B4/2013/2663 Neutral Citation Number:  EWCA Civ 1557 IN THE COURT OF APPEAL (CIVIL DIVISION) ON APPEAL FROM THE HIGH COURT OF JUSTICE QUEEN'S BENCH DIVISION Royal Courts of Justice Strand London WC2A 2LL Wednesday, 6 November 2013 B e f o r e: LADY JUSTICE BLACK Between: IN THE MATTER OF L (A CHILD) DAR Transcript of WordWave International Limited A Merrill Communications Company 165 Fleet Street London EC4A 2DY Tel No: 020 7404 1400 Fax No: 020 7404 1424 (Official Shorthand Writers to the Court) The Appellant appeared in person, assisted by a Mckenzie Friend The Respondent did not appear and was not represented. J U D G M E N T (As Approved by the Court) Crown copyright©
1. LADY JUSTICE BLACK: This is an application for permission to appeal made by the mother of a young man, T, who is 18 years old now. The mother wishes to appeal against orders made by Her Honour Judge Hughes, sitting in the Court of Protection. The exact date of the judge's order is not entirely clear from the papers; it was either 28 or 29 August, but nothing turns on that.
2. The order has a long preamble which deals with various matters. The order is then a declaration that T lacks capacity to make his own decisions on, to summarise, welfare matters and that it was in his best interests to continue to reside at a particular placement to attend a particular school and to have contact with his family by agreement between the local authority and the mother.

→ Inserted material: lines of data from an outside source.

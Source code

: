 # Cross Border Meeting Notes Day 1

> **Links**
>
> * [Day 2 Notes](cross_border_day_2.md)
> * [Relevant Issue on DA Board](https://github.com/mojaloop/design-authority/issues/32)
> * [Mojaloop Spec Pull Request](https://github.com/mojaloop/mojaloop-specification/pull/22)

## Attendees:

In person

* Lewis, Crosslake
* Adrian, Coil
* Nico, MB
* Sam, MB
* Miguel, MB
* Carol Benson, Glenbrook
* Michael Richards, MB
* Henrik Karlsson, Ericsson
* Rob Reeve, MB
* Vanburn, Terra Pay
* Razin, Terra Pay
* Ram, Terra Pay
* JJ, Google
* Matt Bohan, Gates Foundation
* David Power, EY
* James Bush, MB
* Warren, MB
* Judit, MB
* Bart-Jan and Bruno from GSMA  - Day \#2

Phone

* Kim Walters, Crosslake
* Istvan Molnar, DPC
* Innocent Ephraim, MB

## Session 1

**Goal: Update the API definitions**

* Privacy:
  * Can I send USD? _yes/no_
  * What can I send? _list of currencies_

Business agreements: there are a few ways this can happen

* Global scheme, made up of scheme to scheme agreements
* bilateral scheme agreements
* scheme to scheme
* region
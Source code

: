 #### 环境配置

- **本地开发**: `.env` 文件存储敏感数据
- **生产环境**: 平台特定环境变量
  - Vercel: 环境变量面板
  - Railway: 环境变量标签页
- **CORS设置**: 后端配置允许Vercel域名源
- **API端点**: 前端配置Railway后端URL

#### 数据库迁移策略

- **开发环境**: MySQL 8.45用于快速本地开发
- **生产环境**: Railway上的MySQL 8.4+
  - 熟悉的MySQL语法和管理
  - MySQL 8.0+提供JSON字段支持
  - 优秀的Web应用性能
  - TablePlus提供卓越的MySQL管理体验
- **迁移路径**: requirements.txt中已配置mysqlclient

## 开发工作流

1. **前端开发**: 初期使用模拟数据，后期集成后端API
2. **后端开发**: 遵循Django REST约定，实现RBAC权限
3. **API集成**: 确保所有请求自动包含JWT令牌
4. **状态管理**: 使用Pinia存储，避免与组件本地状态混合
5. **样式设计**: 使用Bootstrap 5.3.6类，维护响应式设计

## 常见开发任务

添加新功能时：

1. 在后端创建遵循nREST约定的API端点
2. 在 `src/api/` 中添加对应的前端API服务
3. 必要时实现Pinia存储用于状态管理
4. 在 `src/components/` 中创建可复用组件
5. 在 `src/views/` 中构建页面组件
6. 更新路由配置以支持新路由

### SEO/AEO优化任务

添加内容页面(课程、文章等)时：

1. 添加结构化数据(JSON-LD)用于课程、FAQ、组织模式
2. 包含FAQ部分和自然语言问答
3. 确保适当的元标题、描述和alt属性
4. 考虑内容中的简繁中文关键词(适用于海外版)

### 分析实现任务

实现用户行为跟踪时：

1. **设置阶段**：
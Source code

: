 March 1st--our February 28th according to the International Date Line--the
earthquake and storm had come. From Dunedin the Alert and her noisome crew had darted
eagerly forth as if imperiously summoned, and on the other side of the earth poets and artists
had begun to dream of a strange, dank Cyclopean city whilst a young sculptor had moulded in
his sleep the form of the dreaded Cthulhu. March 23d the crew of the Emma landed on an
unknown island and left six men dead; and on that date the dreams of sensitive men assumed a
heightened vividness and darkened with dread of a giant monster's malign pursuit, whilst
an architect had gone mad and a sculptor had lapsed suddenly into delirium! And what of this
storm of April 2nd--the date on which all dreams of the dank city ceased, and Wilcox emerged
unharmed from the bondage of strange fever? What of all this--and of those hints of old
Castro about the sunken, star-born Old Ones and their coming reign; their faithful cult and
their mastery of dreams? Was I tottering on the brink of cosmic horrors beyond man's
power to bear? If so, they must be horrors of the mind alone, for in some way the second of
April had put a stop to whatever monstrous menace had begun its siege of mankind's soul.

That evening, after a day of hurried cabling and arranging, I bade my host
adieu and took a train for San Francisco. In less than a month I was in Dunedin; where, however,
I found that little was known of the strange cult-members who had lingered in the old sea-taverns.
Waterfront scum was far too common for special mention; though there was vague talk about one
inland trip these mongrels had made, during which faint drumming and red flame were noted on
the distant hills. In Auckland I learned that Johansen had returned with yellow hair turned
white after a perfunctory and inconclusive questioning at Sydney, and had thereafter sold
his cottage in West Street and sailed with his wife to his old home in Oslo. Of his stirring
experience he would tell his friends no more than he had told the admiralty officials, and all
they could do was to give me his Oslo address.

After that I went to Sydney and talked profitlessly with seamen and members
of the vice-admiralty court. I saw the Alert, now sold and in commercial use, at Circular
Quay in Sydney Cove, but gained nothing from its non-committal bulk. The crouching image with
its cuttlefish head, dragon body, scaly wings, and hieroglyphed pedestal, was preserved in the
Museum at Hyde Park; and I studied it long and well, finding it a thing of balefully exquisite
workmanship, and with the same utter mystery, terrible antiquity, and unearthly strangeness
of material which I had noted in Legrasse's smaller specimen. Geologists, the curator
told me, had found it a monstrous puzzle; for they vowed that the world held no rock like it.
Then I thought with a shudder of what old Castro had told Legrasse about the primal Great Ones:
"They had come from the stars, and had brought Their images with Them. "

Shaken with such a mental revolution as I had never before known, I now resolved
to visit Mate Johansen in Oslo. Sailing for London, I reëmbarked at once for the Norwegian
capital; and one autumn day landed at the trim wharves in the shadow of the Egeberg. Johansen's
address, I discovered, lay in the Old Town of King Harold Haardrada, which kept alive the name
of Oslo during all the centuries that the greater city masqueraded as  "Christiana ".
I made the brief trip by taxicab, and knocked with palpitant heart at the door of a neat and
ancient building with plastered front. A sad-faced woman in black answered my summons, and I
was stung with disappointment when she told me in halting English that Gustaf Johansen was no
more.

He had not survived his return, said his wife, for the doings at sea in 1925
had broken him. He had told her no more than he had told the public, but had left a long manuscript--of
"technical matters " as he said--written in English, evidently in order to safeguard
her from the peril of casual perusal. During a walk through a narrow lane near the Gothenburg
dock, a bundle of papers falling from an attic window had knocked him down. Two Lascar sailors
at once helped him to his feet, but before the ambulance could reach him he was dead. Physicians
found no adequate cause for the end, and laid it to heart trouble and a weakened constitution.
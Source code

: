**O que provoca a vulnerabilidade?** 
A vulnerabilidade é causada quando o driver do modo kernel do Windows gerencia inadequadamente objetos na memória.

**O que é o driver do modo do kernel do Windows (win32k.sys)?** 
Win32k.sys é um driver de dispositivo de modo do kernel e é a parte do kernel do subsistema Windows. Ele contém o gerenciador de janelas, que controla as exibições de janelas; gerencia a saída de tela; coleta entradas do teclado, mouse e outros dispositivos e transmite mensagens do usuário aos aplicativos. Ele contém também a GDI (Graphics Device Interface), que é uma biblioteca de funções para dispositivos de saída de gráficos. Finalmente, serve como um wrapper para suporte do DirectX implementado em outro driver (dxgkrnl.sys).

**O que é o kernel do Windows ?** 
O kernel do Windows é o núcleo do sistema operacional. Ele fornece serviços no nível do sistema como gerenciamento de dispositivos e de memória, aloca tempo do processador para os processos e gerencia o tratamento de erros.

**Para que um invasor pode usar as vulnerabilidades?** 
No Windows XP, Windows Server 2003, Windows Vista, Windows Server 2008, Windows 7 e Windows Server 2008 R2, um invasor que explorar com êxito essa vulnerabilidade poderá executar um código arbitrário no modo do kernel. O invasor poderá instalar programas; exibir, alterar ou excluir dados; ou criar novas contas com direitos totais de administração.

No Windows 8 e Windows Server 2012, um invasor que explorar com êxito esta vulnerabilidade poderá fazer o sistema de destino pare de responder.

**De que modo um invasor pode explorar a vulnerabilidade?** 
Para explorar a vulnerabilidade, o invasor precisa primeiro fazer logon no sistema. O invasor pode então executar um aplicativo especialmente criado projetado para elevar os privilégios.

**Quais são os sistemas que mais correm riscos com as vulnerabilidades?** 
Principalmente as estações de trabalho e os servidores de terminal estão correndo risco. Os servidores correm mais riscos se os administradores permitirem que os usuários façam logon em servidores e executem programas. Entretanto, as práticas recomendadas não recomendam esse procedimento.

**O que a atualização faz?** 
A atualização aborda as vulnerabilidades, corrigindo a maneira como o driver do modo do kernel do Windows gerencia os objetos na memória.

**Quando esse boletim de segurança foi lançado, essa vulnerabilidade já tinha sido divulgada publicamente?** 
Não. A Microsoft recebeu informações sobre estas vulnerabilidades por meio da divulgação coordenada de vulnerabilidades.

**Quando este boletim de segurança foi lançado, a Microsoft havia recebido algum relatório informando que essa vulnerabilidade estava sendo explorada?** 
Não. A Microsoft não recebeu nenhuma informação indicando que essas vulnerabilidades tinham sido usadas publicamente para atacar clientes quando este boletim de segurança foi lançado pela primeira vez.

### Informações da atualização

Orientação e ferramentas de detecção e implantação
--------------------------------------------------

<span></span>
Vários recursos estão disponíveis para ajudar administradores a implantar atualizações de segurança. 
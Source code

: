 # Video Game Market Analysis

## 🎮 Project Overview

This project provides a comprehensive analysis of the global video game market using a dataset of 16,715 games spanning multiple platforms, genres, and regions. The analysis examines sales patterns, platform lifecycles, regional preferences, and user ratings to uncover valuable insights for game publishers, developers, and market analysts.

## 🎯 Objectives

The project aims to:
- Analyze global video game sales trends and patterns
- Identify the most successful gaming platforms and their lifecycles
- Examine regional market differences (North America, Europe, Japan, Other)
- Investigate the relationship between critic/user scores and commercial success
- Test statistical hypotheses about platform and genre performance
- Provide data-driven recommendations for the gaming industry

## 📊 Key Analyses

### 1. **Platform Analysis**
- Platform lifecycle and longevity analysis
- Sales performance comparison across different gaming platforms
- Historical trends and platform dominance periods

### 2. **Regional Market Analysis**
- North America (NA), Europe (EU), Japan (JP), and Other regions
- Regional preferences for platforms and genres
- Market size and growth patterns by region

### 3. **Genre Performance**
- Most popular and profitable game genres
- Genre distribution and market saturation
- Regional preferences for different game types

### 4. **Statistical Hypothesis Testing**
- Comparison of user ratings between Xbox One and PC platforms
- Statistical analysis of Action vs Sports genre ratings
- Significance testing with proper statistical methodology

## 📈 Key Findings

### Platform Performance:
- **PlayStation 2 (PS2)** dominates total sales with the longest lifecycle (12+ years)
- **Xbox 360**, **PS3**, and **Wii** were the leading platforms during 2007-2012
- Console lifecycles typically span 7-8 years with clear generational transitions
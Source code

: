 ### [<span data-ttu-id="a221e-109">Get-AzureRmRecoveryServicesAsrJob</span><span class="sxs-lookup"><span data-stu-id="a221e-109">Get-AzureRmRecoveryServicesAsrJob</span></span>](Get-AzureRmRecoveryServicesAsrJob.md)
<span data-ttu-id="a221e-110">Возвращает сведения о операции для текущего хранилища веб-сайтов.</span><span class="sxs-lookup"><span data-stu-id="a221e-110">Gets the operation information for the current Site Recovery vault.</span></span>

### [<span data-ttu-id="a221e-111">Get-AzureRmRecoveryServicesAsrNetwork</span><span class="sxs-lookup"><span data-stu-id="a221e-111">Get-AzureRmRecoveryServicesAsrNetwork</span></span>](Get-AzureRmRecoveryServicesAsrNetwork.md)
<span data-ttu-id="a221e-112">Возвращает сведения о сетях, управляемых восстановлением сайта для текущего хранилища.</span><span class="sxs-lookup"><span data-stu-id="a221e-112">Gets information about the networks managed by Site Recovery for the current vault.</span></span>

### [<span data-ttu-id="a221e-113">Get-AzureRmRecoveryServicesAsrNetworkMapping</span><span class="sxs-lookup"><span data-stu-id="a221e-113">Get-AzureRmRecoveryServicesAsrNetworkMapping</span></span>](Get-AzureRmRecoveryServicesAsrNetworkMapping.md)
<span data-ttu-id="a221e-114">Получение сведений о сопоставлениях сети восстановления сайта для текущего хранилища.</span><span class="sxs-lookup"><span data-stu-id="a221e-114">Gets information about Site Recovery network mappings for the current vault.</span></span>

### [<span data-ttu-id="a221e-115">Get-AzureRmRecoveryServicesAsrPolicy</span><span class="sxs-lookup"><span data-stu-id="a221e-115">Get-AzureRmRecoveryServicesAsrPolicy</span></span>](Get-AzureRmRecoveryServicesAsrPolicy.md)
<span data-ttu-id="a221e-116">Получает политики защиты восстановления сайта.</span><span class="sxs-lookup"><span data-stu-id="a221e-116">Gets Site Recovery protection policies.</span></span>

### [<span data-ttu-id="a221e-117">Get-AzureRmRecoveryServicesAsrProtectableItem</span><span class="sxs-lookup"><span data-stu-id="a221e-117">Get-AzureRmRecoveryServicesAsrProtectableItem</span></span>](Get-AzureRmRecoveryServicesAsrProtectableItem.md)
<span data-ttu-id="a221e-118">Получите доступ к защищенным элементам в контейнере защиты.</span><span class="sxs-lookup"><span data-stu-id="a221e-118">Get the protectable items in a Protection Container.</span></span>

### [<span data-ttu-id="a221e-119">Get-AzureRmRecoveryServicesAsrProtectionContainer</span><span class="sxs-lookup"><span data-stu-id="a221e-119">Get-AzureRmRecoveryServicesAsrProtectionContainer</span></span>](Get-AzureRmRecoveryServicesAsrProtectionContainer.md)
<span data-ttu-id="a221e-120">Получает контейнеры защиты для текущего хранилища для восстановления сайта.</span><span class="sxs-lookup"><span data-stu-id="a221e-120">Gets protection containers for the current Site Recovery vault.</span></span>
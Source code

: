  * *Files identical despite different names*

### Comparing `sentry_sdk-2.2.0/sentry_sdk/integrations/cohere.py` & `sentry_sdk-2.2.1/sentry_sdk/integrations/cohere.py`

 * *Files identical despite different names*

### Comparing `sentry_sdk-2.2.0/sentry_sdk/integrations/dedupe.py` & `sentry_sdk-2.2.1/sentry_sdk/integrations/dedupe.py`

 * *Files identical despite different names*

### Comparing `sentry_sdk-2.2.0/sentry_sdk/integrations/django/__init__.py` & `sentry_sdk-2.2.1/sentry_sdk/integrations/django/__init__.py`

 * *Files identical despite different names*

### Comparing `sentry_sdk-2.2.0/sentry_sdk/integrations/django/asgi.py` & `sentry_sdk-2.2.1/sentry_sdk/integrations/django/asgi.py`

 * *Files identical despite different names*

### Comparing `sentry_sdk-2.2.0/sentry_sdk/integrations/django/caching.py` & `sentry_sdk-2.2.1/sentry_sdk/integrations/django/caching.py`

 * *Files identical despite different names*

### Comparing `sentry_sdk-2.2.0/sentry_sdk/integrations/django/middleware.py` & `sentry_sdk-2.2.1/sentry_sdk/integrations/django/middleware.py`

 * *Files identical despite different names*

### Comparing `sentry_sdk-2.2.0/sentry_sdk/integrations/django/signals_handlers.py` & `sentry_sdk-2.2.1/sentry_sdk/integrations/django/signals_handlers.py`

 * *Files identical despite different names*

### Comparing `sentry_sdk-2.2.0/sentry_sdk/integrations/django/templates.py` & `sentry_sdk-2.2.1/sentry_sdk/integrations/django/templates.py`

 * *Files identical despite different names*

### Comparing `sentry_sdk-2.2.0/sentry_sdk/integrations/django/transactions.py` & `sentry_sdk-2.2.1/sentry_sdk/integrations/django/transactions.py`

That he is having contact I can see, because I have seen a photograph that the mother has produced today showing T having a happy contact with his family, I think last weekend. The order set out the arrangements for contact and other directions were given by the judge. The directions included provision for the instruction of an independent social worker to comment on alternative residential placements for T and educational provision for him. A further hearing was arranged for March 2014 and a final hearing in June 2014.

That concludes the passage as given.